■ WORK ITEM:
Show all lines of the entries in which the word "interesting" is found.

■ INPUT RECORDS:
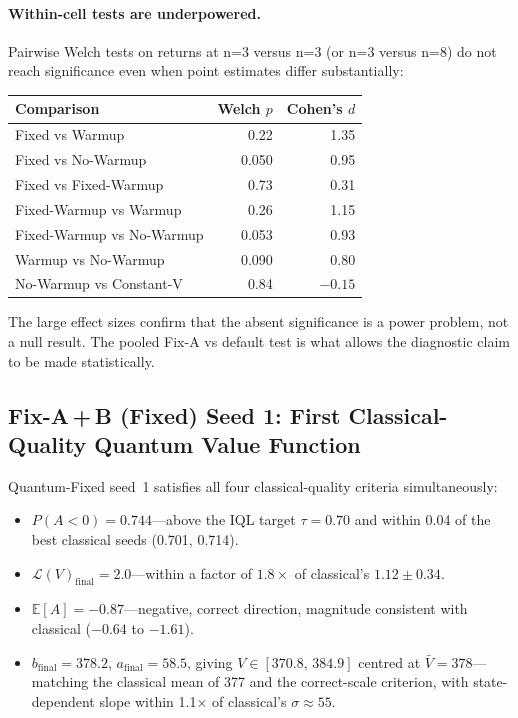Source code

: \documentclass[10pt,a4paper]{article}
\begin{document}
\paragraph{Within-cell tests are underpowered.}
Pairwise Welch tests on returns at n=3 versus n=3 (or n=3 versus n=8) do not
reach significance even when point estimates differ substantially:

\begin{center}
\setlength{\tabcolsep}{8pt}
\begin{tabular}{lrr}
\toprule
Comparison & Welch $p$ & Cohen's $d$ \\
\midrule
Fixed vs Warmup                     & 0.22  & 1.35 \\
Fixed vs No-Warmup                  & 0.050 & 0.95 \\
Fixed vs Fixed-Warmup               & 0.73  & 0.31 \\
Fixed-Warmup vs Warmup              & 0.26  & 1.15 \\
Fixed-Warmup vs No-Warmup           & 0.053 & 0.93 \\
Warmup vs No-Warmup                 & 0.090 & 0.80 \\
No-Warmup vs Constant-V             & 0.84  & $-0.15$ \\
\bottomrule
\end{tabular}
\end{center}

The large effect sizes confirm that the absent significance is a power
problem, not a null result. The pooled Fix-A vs default test is what allows
the diagnostic claim to be made statistically.

\subsection{Fix-A\,+\,B (Fixed) Seed 1: First Classical-Quality Quantum
            Value Function}

Quantum-Fixed seed~1 satisfies all four classical-quality criteria
simultaneously:
\begin{itemize}
  \item $P(A{<}0) = 0.744$---above the IQL target $\tau=0.70$ and within
        0.04 of the best classical seeds (0.701, 0.714).
  \item $\mathcal{L}(V)_\text{final} = 2.0$---within a factor of $1.8\times$
        of classical's $1.12\pm0.34$.
  \item $\mathbb{E}[A] = -0.87$---negative, correct direction, magnitude
        consistent with classical ($-0.64$ to $-1.61$).
  \item $b_\text{final}=378.2$, $a_\text{final}=58.5$, giving
        $V\in[370.8,\,384.9]$ centred at $\bar V=378$---matching the
        classical mean of 377 and the correct-scale criterion, with
        state-dependent slope within 1.1$\times$ of classical's
        $\sigma\approx55$.
\end{itemize}
\end{document}
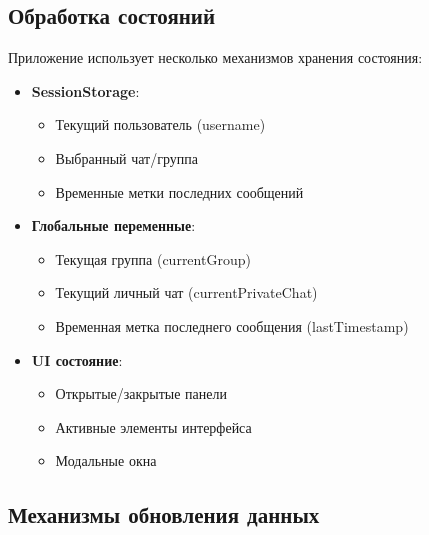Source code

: \subsection{Обработка состояний}

Приложение использует несколько механизмов хранения состояния:

\begin{itemize}
	\item \textbf{SessionStorage}:
	\begin{itemize}
		\item Текущий пользователь (username)
		\item Выбранный чат/группа
		\item Временные метки последних сообщений
	\end{itemize}
	
	\item \textbf{Глобальные переменные}:
	\begin{itemize}
		\item Текущая группа (currentGroup)
		\item Текущий личный чат (currentPrivateChat)
		\item Временная метка последнего сообщения (lastTimestamp)
	\end{itemize}
	
	\item \textbf{UI состояние}:
	\begin{itemize}
		\item Открытые/закрытые панели
		\item Активные элементы интерфейса
		\item  Модальные окна
	\end{itemize}
	
\end{itemize}

\subsection{Механизмы обновления данных}

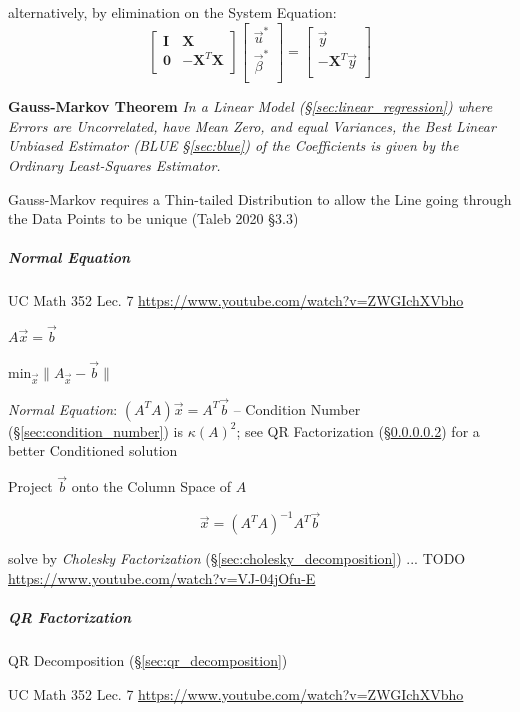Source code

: alternatively, by elimination on the System Equation:
\[
  \begin{bmatrix}
    \mathbf{I} & \mathbf{X} \\
    \mathbf{0} & -\mathbf{X}^T\mathbf{X} \\
  \end{bmatrix} \begin{bmatrix}
    \vec{u}^*     \\
    \vec{\beta}^* \\
  \end{bmatrix} = \begin{bmatrix}
    \vec{y} \\
    -\mathbf{X}^T \vec{y} \\
  \end{bmatrix}
\]

\textbf{Gauss-Markov Theorem} \emph{
  In a Linear Model (\S\ref{sec:linear_regression}) where Errors are
  Uncorrelated, have Mean Zero, and equal Variances, the Best Linear Unbiased
  Estimator (BLUE \S\ref{sec:blue}) of the Coefficients is given by the Ordinary
  Least-Squares Estimator.
}

Gauss-Markov requires a Thin-tailed Distribution to allow the Line going
through the Data Points to be unique (Taleb 2020 \S 3.3)



\subparagraph{Normal Equation}\label{sec:normal_equation}\hfill

UC Math 352 Lec. 7 \url{https://www.youtube.com/watch?v=ZWGIchXVbho}

$A\vec{x} = \vec{b}$

$\mathrm{min}_{\vec{x}} \|A_{\vec{x}} - \vec{b}\|$

\emph{Normal Equation}: $(A^TA)\vec{x} = A^T\vec{b}$ -- Condition Number
(\S\ref{sec:condition_number}) is $\kappa(A)^2$; see QR Factorization
(\S\ref{sec:qr_factorization}) for a better Conditioned solution

Project $\vec{b}$ onto the Column Space of $A$

\[
  \vec{x} = (A^TA)^{-1}A^T\vec{b}
\]

solve by \emph{Cholesky Factorization} (\S\ref{sec:cholesky_decomposition}) ...
TODO \url{https://www.youtube.com/watch?v=VJ-04jOfu-E}



\subparagraph{QR Factorization}\label{sec:qr_factorization}\hfill

QR Decomposition (\S\ref{sec:qr_decomposition})

UC Math 352 Lec. 7 \url{https://www.youtube.com/watch?v=ZWGIchXVbho}

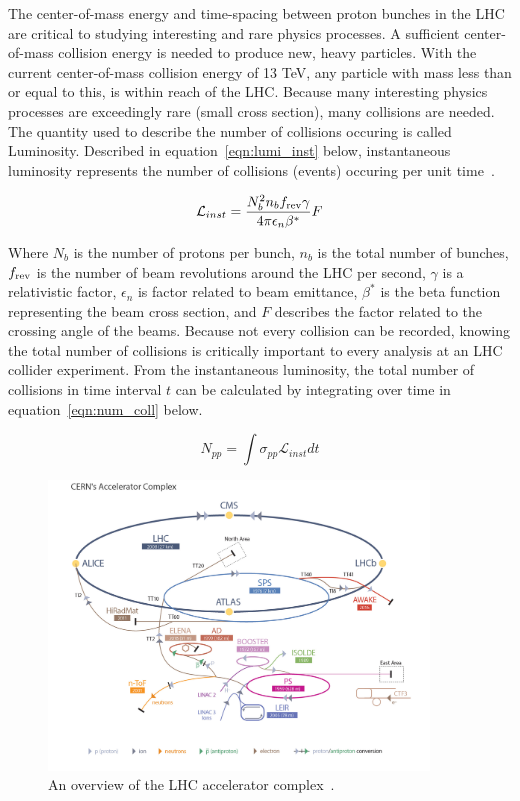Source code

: The center-of-mass energy and time-spacing between proton bunches in the LHC are critical to studying interesting
and rare physics processes. A sufficient center-of-mass collision energy is needed to produce new, heavy particles.
With the current center-of-mass collision energy of 13 TeV, any particle with mass less than or equal to this, is 
within reach of the LHC. Because many interesting physics processes are exceedingly rare (small cross section), many collisions
are needed. The quantity used to describe the number of collisions occuring is called Luminosity.
Described in equation~\ref{eqn:lumi_inst} below, instantaneous luminosity represents the number of collisions (events) occuring per unit time~\cite{lhc_bluebook}.

\begin{equation}
\label{eqn:lumi_inst}
\mathcal{L}_{inst} = \frac{N_{b}^{2}n_{b}f_{\textnormal{rev}}\gamma}{4\pi \epsilon_{n} \beta^{*}}F
\end{equation}

Where $N_{b}$ is the number of protons per bunch, $n_{b}$ is the total number of bunches, $f_{\textnormal{rev}}$ is the number of beam revolutions around the LHC per
second, $\gamma$ is a relativistic factor, $\epsilon_{n}$ is factor related to beam emittance, $\beta^{*}$ is the beta function representing the beam cross section, and
$F$ describes the factor related to the crossing angle of the beams. Because not every collision can be recorded, knowing the total number of collisions is critically important
to every analysis at an LHC collider experiment. From the instantaneous luminosity, the total number of collisions in time interval $t$ can be calculated by integrating over time
in equation~\ref{eqn:num_coll} below. 

\begin{equation}
\label{eqn:num_coll}
N_{pp} = \int \sigma_{pp}\mathcal{L}_{inst}dt 
\end{equation}


\begin{figure}[hbtp]
 \begin{center}
   \includegraphics[width=0.9\textwidth]{ch3_figs/lhc_complex.pdf}
   \caption{An overview of the LHC accelerator complex~\cite{lhcfig}.}
   \label{fig:lhc_complex}
 \end{center}
\end{figure}


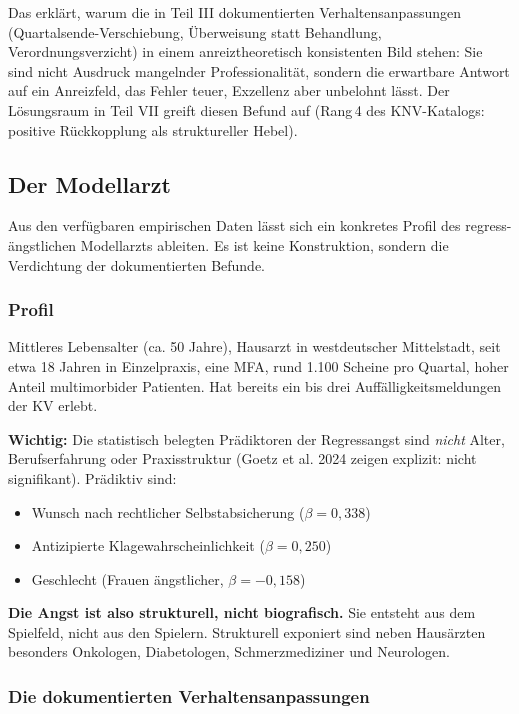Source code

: \documentclass{umbruch-position}
\begin{document}
Das erklärt, warum die in Teil III dokumentierten Verhaltensanpassungen (Quartalsende-Verschiebung, Überweisung statt Behandlung, Verordnungsverzicht) in einem anreiztheoretisch konsistenten Bild stehen: Sie sind nicht Ausdruck mangelnder Professionalität, sondern die erwartbare Antwort auf ein Anreizfeld, das Fehler teuer, Exzellenz aber unbelohnt lässt. Der Lösungsraum in Teil VII greift diesen Befund auf (Rang\,4 des KNV-Katalogs: positive Rückkopplung als struktureller Hebel).

\subsection{Der Modellarzt}

Aus den verfügbaren empirischen Daten lässt sich ein konkretes Profil des regress-ängstlichen Modellarzts ableiten. Es ist keine Konstruktion, sondern die Verdichtung der dokumentierten Befunde.

\subsubsection{Profil}

Mittleres Lebensalter (ca. 50 Jahre), Hausarzt in westdeutscher Mittelstadt, seit etwa 18 Jahren in Einzelpraxis, eine MFA, rund 1.100 Scheine pro Quartal, hoher Anteil multimorbider Patienten. Hat bereits ein bis drei Auffälligkeitsmeldungen der KV erlebt.

\textbf{Wichtig:} Die statistisch belegten Prädiktoren der Regressangst sind \textit{nicht} Alter, Berufserfahrung oder Praxisstruktur (Goetz et al. 2024 zeigen explizit: nicht signifikant). Prädiktiv sind:
\begin{itemize}[nosep]
  \item Wunsch nach rechtlicher Selbstabsicherung ($\beta = 0{,}338$)
  \item Antizipierte Klagewahrscheinlichkeit ($\beta = 0{,}250$)
  \item Geschlecht (Frauen ängstlicher, $\beta = -0{,}158$)
\end{itemize}

\textbf{Die Angst ist also strukturell, nicht biografisch.} Sie entsteht aus dem Spielfeld, nicht aus den Spielern. Strukturell exponiert sind neben Hausärzten besonders Onkologen, Diabetologen, Schmerzmediziner und Neurologen.

\subsubsection{Die dokumentierten Verhaltensanpassungen}
\end{document}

■ SOLUTION BELOW:
: The center-of-mass energy and time-spacing between proton bunches in the LHC are critical to studying interesting
within reach of the LHC. Because many interesting physics processes are exceedingly rare (small cross section), many collisions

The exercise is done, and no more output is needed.